Some notes from our experiments:
1) Use a five gallon bucket with a lid that attaches - obviously. But taking it a step further, the buckets I use also have a bungee cord that secures the lid in place. Because...you know, raccoons. And dogs.
2) Drill the holes about 1 inch in diameter - smaller holes get clogged by the litter in the bucket and the maggots can't get out. We drill them 2 inches up from the bottom, and 6 inches up from the bottom - sporadically around the bucket sides. Also two holes up near the top.
3) Hang WELL AWAY from where the hens bed down at night. At least 20 feet, if you can. If the smell attracts any varmints, we want the ladies well removed from them. We also close up the hens at night in an elevated coop for added security.

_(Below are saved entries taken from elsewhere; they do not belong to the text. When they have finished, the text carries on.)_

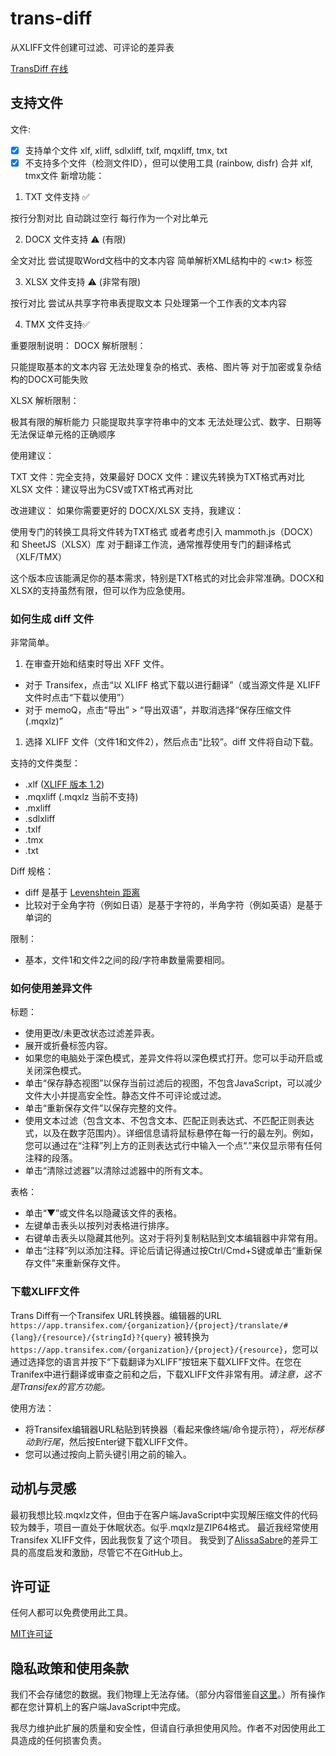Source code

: # trans-diff

从XLIFF文件创建可过滤、可评论的差异表

[TransDiff 在线](https://lucaslucky.github.io)

## 支持文件

文件:
- [x] 支持单个文件 xlf, xliff, sdlxliff, txlf, mqxliff, tmx, txt
- [x] 不支持多个文件（检测文件ID），但可以使用工具 (rainbow, disfr) 合并 xlf, tmx文件
新增功能：
1. TXT 文件支持 ✅

按行分割对比
自动跳过空行
每行作为一个对比单元

2. DOCX 文件支持 ⚠️ (有限)

全文对比
尝试提取Word文档中的文本内容
简单解析XML结构中的 <w:t> 标签

3. XLSX 文件支持 ⚠️ (非常有限)

按行对比
尝试从共享字符串表提取文本
只处理第一个工作表的文本内容

4. TMX 文件支持✅

重要限制说明：
DOCX 解析限制：

只能提取基本的文本内容
无法处理复杂的格式、表格、图片等
对于加密或复杂结构的DOCX可能失败

XLSX 解析限制：

极其有限的解析能力
只能提取共享字符串中的文本
无法处理公式、数字、日期等
无法保证单元格的正确顺序

使用建议：

TXT 文件：完全支持，效果最好
DOCX 文件：建议先转换为TXT格式再对比
XLSX 文件：建议导出为CSV或TXT格式再对比

改进建议：
如果你需要更好的 DOCX/XLSX 支持，我建议：

使用专门的转换工具将文件转为TXT格式
或者考虑引入 mammoth.js（DOCX）和 SheetJS（XLSX）库
对于翻译工作流，通常推荐使用专门的翻译格式（XLF/TMX）

这个版本应该能满足你的基本需求，特别是TXT格式的对比会非常准确。DOCX和XLSX的支持虽然有限，但可以作为应急使用。


### 如何生成 diff 文件

非常简单。
1. 在审查开始和结束时导出 XFF 文件。
  - 对于 Transifex，点击“以 XLIFF 格式下载以进行翻译”（或当源文件是 XLIFF 文件时点击“下载以使用”）
  - 对于 memoQ，点击“导出” > “导出双语”，并取消选择“保存压缩文件 (.mqxlz)”
1. 选择 XLIFF 文件（文件1和文件2），然后点击“比较”。diff 文件将自动下载。

支持的文件类型：

- .xlf ([XLIFF 版本 1.2](http://docs.oasis-open.orgliff/v1.2/os/xliff-core.html))
- .mqxliff (.mqxlz 当前不支持)
- .mxliff
- .sdlxliff
- .txlf
- .tmx
- .txt
  

Diff 规格：

- diff 是基于 [Levenshtein 距离](https://en.wikipedia.org/wiki/Lehtein_distance)
- 比较对于全角字符（例如日语）是基于字符的，半角字符（例如英语）是基于单词的

限制：

- 基本，文件1和文件2之间的段/字符串数量需要相同。

### 如何使用差异文件

标题：
- 使用更改/未更改状态过滤差异表。
- 展开或折叠标签内容。
- 如果您的电脑处于深色模式，差异文件将以深色模式打开。您可以手动开启或关闭深色模式。
- 单击“保存静态视图”以保存当前过滤后的视图，不包含JavaScript，可以减少文件大小并提高安全性。静态文件不可评论或过滤。
- 单击“重新保存文件”以保存完整的文件。
- 使用文本过滤（包含文本、不包含文本、匹配正则表达式、不匹配正则表达式，以及在数字范围内）。详细信息请将鼠标悬停在每一行的最左列。例如，您可以通过在“注释”列上方的正则表达式行中输入一个点“.”来仅显示带有任何注释的段落。
- 单击“清除过滤器”以清除过滤器中的所有文本。

表格：
- 单击“▼”或文件名以隐藏该文件的表格。
- 左键单击表头以按列对表格进行排序。
- 右键单击表头以隐藏其他列。这对于将列复制粘贴到文本编辑器中非常有用。
- 单击“注释”列以添加注释。评论后请记得通过按Ctrl/Cmd+S键或单击“重新保存文件”来重新保存文件。

### 下载XLIFF文件

Trans Diff有一个Transifex URL转换器。编辑器的URL `https://app.transifex.com/{organization}/{project}/translate/#{lang}/{resource}/{stringId}?{query}` 被转换为 `https://app.transifex.com/{organization}/{project}/{resource}`，您可以通过选择您的语言并按下“下载翻译为XLIFF”按钮来下载XLIFF文件。在您在Tranifex中进行翻译或审查之前和之后，下载XLIFF文件非常有用。*请注意，这不是Transifex的官方功能。*

使用方法：

- 将Transifex编辑器URL粘贴到转换器（看起来像终端/命令提示符），*将光标移动到行尾*，然后按Enter键下载XLIFF文件。
- 您可以通过按向上箭头键引用之前的输入。

## 动机与灵感

最初我想比较.mqxlz文件，但由于在客户端JavaScript中实现解压缩文件的代码较为棘手，项目一直处于休眠状态。似乎.mqxlz是ZIP64格式。
最近我经常使用Transifex XLIFF文件，因此我恢复了这个项目。
我受到了[AlissaSabre](https://github.com/AlissaSabre)的差异工具的高度启发和激励，尽管它不在GitHub上。

## 许可证

任何人都可以免费使用此工具。

[MIT许可证](https://github.com/ShunSakurai/trans-diff/blob/master/LICENSE)

## 隐私政策和使用条款

我们不会存储您的数据。我们物理上无法存储。（部分内容借鉴自[这里](https://github.com/amitg87/asana-chrome-plugin/wiki/Privacy-policy)。）所有操作都在您计算机上的客户端JavaScript中完成。

我尽力维护此扩展的质量和安全性，但请自行承担使用风险。作者不对因使用此工具造成的任何损害负责。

4) DON'T OVERLOAD THE BUCKETS. I can't stress this enough. Substrate we use is wood chips and leaves. We put the equivalent of half a mature hen size carcass or lump of meat in there. Anything bigger than that has overloaded the substrate (smelly and grody) and/or not broken down fast enough.
5) If using the full carcass of an animal, cut it open first - expose as much of the interior as possible. Just a quick cut from navel to neck does the trick.
6) We hang them off of trees about 3-4 feet off the ground. Just works better than being right next to the ground. The hens can get under the bucket and really work it out.
I came upon this idea when I noticed that the hens were working the area around our garbage cans with a particular zeal. After checking it out, I saw some food that had been put in there uncovered and the maggots were drip- dropping onto the ground. Once I got over the I'm-Gonna-Hurl initial gross-out, I developed the bucket idea from that and was so very happy when I saw that this was a "thing" because I thought maybe I was just being a weirdo.
This, in my opinion, is ever so much easier than raising meal worms. And black soldier flies don't make it through the winters here - we tried them for a while. But really, to be honest, the sound of earnest manducation from the BSF trough as they worked through the leavings of our chicken harvest was too much for me. Like, I can butcher a thing, but listening to them little buggers chew and slosh through the innards was too much for my delicate sensibilities.
* I've also noticed the disgusted looks from some people who I tell about it. I just tell them if they keep looking like that, their face is gonna stick that way. But I say it with a lot of charm.